In case 2, you are not that lucky, but no worry. Reboot the instance. Check with your instance-store storage space by :
> df -h
If you are using m2.4xlarge EC2 instances(highly recommend this type of instance for building Hadoop cluster), you will notice that you lose all your ephemeral storage on the instance. In our case, that's where HDFS is located(I will explain in following posts why we go with ephemeral storage). So as the first step, we need remount this storage device :
>umount /mnt
>yes Y|mdadm --create --verbose /dev/md0 --level=0 -c256 --raid-devices=2 /dev/sdb /dev/sdc
>yes Y|blockdev --setra 65536 /dev/md0
>yes Y|mkfs.xfs -f /dev/md0
>mount /dev/md0 /mnt
Here we make a RAID0 based on 2 ephemeral devices coming with m2.4xlarge instance and make an xfs file system on it then mount the device to /mnt, now you will see total 1.7 TB space on /mnt if you run df -h
The following steps depend on how you actually configure your Hadoop/HDFS, but if you are using CDH3, below are recommended steps:
>mkdir -p /mnt/hadoop/dfs/name
>mkdir -p /mnt/hadoop/dfs/data
>mkdir -p /mnt/hadoop/dfs/namesecondary
>chown -R hdfs:hadoop /mnt/hadoop/dfs/name /mnt/hadoop/dfs/data /mnt/hadoop/dfs/namesecondary
>chmod -R a+rw /mnt/hadoop/dfs/name /mnt/hadoop/dfs/data /mnt/hadoop/dfs/namesecondary
>mkdir -p /mnt/tempDirForHadoop
>chmod a+w /mnt/tempDirForHadoop
>mkdir -p /mnt/tempDirForHadoop/dfs/tmp
>chmod -R a+rw /mnt/tempDirForHadoop/dfs/tmp
>mkdir -p /mnt/tempDirForHadoop/s3
>chmod -R a+rw /mnt/tempDirForHadoop/s3
>mkdir -p /mnt/tempDirForHadoop/mapred/local
>chown -R mapred:hadoop /mnt/tempDirForHadoop/mapred/local
>chmod -R a+rw /mnt/tempDirForHadoop/mapred/local
>mkdir -p /mnt/tempDirForHadoop/mapred/temp
>chmod -R a+rw /mnt/tempDirForHadoop/mapred/temp
After this, run:
>service hadoop-0.20 datanode start
>service hadoop-0.20 tasktracker start
Check back to your jobtracker dashboard, you will see the recovered node appearing up there. However, we are not done yet. Even if there is no data loss for the Hadoop cluster, the newly recovered node has no data on it. Also, Hadoop cluster won't automatically re-balance among the data nodes unless you instruct it to. Now login to your namenode, go to Hadoop home directory and run:
>bin/start-balancer.sh -threshold 5
5 is a good number to use, the lower the number, the more evenly data is distributed across nodes. The tradeoff here is this takes network bandwidth to move around data among data nodes. It runs in background, but could affect regular MapReduce job running on the cluster. The re-balance job takes a while depending on how big the underlying data is. If you login to the recovered data node after a while. You will see data size grows significantly under /mnt.

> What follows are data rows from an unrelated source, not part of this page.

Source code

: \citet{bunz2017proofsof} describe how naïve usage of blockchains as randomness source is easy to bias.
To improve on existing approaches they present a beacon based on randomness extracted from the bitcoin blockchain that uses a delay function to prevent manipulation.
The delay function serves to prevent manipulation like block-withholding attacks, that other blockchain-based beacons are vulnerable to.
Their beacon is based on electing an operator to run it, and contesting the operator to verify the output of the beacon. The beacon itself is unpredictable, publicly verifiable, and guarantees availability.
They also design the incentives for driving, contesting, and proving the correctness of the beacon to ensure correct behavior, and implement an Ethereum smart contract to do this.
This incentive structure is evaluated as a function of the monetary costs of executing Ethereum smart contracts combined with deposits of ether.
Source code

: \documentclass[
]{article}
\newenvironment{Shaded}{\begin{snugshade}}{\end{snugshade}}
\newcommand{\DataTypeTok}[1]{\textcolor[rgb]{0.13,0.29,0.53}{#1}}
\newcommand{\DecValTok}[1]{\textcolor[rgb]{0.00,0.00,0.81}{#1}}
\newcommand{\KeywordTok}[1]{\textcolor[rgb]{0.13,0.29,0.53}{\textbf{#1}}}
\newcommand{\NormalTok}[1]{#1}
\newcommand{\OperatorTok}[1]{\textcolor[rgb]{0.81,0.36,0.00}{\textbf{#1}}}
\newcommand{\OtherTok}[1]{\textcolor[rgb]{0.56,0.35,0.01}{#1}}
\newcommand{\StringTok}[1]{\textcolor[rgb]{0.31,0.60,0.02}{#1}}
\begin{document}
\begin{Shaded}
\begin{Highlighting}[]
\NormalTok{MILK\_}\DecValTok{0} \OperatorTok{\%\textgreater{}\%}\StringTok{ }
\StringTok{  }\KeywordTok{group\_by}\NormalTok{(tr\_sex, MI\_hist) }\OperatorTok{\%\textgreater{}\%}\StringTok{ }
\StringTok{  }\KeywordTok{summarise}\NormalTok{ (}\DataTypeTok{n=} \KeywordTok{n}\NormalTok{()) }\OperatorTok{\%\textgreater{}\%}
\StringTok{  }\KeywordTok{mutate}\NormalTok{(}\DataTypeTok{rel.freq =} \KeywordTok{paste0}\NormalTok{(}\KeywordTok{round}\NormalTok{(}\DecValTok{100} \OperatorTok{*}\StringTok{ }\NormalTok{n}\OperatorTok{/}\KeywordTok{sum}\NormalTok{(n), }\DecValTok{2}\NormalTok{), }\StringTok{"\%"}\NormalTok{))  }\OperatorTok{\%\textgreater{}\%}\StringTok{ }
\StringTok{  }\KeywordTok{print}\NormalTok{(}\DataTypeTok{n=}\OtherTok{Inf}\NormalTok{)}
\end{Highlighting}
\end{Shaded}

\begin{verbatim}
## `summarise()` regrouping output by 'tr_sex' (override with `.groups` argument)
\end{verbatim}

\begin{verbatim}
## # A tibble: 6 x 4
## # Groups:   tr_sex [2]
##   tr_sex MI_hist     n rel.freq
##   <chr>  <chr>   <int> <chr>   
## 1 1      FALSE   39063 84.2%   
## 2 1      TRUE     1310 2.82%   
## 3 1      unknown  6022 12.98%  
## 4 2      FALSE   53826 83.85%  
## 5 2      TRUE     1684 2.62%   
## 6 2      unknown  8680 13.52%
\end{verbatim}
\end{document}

In case 3, you are even unluckier - the instance is completely gone or non-functional. Again, not end of the world, just a few more miles to travel.
- Terminate the bad instance, boot a new one with pre-built AMI used for your Hadoop cluster.
- Go to every node of the cluster, change the "slaves" file under your Hadoop conf directory, remove the bad instance IP or DNS name from the list and add in the new replacement node.
- Follow all steps under case without starting the datanode and tasktracker service on the replacement node.
- Login to the namenode, run following commands:
> service hadoop-0.20 namenode stop
> service hadoop-0.20 jobtracker stop
>service hadoop-0.20 namenode start
>service hadoop-0.20 jobtracker start - Login to the replacement datanode, run:>service hadoop-0.20 datanode start>service hadoop-0.20 tasktracker start
- Login back to namenode and go to Hadoop home directory, run:>bin/start-balancer.sh -threshold 5
Go back to jobtracker dashboard now, you should see a healthy cluster running now.
Except for case 3, for which you have to restart your namenode, you can swap the bad node and recover it w/o interrupting the cluster from running its M/R jobs, that's why we call it "hot swap".